Some IT analyst houses believe there are benefits to the new Microsoft logo program. A recent report by GartnerGroup (www.gartner.com) suggests that companies can reduce TCO by 27 percent per user with certified applications.

Analyst Dwight Davis of Summit Strategies Inc. (www.summitstrat.com) says that while Microsoft has been behind schedule in rolling out its certification process, the program is proving to be rigorous. "That just means that the numbers of applications that get certified is going to dribble out," Davis says.

Five Windows 2000 Professional applications have been certified by VeriTest Inc. (www.veritest.com), the company Microsoft contracts with for the actual testing.

"We expect to have over 100 [applications certified] within six months of launch," said Deborah Willingham, vice president of marketing for the business and enterprise division at Microsoft, at a Dec. 15 news conference to announce that Windows 2000 had been released to manufacturing.

Microsoft finalized the Server Application Specification for Windows 2000 only a week before RTM, and no applications have been certified yet for Windows 2000 Server.

Confusing the matter of the new certification process, Microsoft is waging a parallel campaign in the old style -- emphasizing the raw numbers of applications being tweaked for Windows 2000. A separate term, Windows 2000 Ready, denotes an uncertified application that has undergone internal Windows 2000 testing by the third-party vendor who wrote the application.

Microsoft claims 1,000 applications will be ready to use with Windows 2000 when it ships Feb. 17. At RTM, Microsoft said 500 key desktop applications and 86 key server applications were Windows 2000 Ready.

Microsoft is coy about what specific applications are key. "Microsoft is not saying what those applications are for obvious political reasons," Summit Strategies’ Davis says.

Users have mixed feelings about the importance of certification. Most say they conduct their own testing.

"It’s very much a part of our buying decision. If one app is certified and another is not, we may not go with an app just because it’s certified. But for us to install a program that has not been certified, there has to be a really good reason," says an IT manager who requested anonymity.

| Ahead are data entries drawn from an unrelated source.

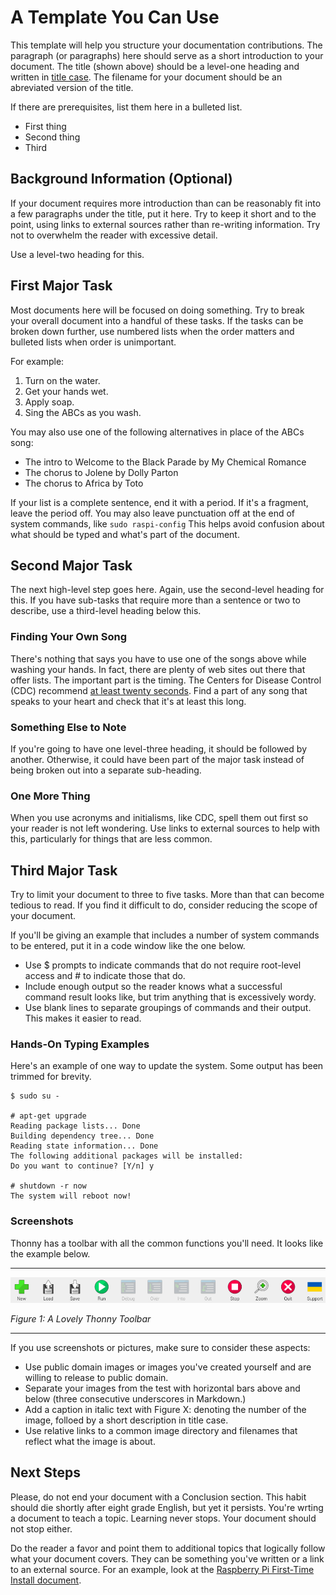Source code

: # A Template You Can Use
This template will help you structure your documentation contributions. The paragraph (or paragraphs) here should serve as a short introduction to your document. The title (shown above) should be a level-one heading and written in [title case](https://en.wikipedia.org/wiki/Title_case). The filename for your document should be an abreviated version of the title.

If there are prerequisites, list them here in a bulleted list.
* First thing
* Second thing
* Third

## Background Information (Optional)
If your document requires more introduction than can be reasonably fit into a few paragraphs under the title, put it here. Try to keep it short and to the point, using links to external sources rather than re-writing information. Try not to overwhelm the reader with excessive detail.

Use a level-two heading for this.

## First Major Task
Most documents here will be focused on doing something. Try to break your overall document into a handful of these tasks. If the tasks can be broken down further, use numbered lists when the order matters and bulleted lists when order is unimportant.

For example:
1. Turn on the water.
2. Get your hands wet.
3. Apply soap.
4. Sing the ABCs as you wash.

You may also use one of the following alternatives in place of the ABCs song:
* The intro to Welcome to the Black Parade by My Chemical Romance
* The chorus to Jolene by Dolly Parton
* The chorus to Africa by Toto

If your list is a complete sentence, end it with a period. If it's a fragment, leave the period off. You may also leave punctuation off at the end of system commands, like `sudo raspi-config` This helps avoid confusion about what should be typed and what's part of the document.

## Second Major Task
The next high-level step goes here. Again, use the second-level heading for this. If you have sub-tasks that require more than a sentence or two to describe, use a third-level heading below this.

### Finding Your Own Song
There's nothing that says you have to use one of the songs above while washing your hands. In fact, there are plenty of web sites out there that offer lists. The important part is the timing. The Centers for Disease Control (CDC) recommend [at least twenty seconds](https://www.cdc.gov/clean-hands/about/index.html). Find a part of any song that speaks to your heart and check that it's at least this long.

### Something Else to Note
If you're going to have one level-three heading, it should be followed by another. Otherwise, it could have been part of the major task instead of being broken out into a separate sub-heading.

### One More Thing
When you use acronyms and initialisms, like CDC, spell them out first so your reader is not left wondering. Use links to external sources to help with this, particularly for things that are less common.

## Third Major Task
Try to limit your document to three to five tasks. More than that can become tedious to read. If you find it difficult to do, consider reducing the scope of your document.

If you'll be giving an example that includes a number of system commands to be entered, put it in a code window like the one below.

* Use $ prompts to indicate commands that do not require root-level access and # to indicate those that do.
* Include enough output so the reader knows what a successful command result looks like, but trim anything that is excessively wordy.
* Use blank lines to separate groupings of commands and their output. This makes it easier to read.

### Hands-On Typing Examples
Here's an example of one way to update the system. Some output has been trimmed for brevity.

```
$ sudo su -

# apt-get upgrade
Reading package lists... Done
Building dependency tree... Done
Reading state information... Done
The following additional packages will be installed:
Do you want to continue? [Y/n] y

# shutdown -r now
The system will reboot now!
```

### Screenshots
Thonny has a toolbar with all the common functions you'll need. It looks like the example below.

___

![Thonny Toolbar](images/Thonny_Toolbar.png)

_Figure 1: A Lovely Thonny Toolbar_

___

If you use screenshots or pictures, make sure to consider these aspects:
* Use public domain images or images you've created yourself and are willing to release to public domain.
* Separate your images from the test with horizontal bars above and below (three consecutive underscores in Markdown.)
* Add a caption in italic text with Figure X: denoting the number of the image, folloed by a short description in title case.
* Use relative links to a common image directory and filenames that reflect what the image is about.

## Next Steps
Please, do not end your document with a Conclusion section. This habit should die shortly after eight grade English, but yet it persists. You're wrting a document to teach a topic. Learning never stops. Your document should not stop either.

Do the reader a favor and point them to additional topics that logically follow what your document covers. They can be something you've written or a link to an external source. For an example, look at the [Raspberry Pi First-Time Install document](rpi/fresh_install.md).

One IT professional who questions the value of certification is Hamid Mirza, CTO and senior vice president of research and development at ADP Dealer Services Group Inc. (www.adp.com/home/dealer.html), a provider of integrated computing solutions to auto and truck manufacturers. His company is a participant in the Microsoft and IBM Corp. (www.ibm.com) joint early deployment program. He says lack of certification will not stop his company or his customers from installing applications to run on Windows 2000.

"I don’t think certification is an immediate need. The industry is certainly cognizant of it, but I don’t think [certification] would be an earth shattering issue for them," he says.

An IT employee with the federal government says that he would consider running applications that are not certified for Windows 2000 rather than wait for important applications to achieve certification.

"I use several network administration tools that are invaluable to me, and I just can't wait for certification. I will try them out on a test box. If it works, I'll use it," he says.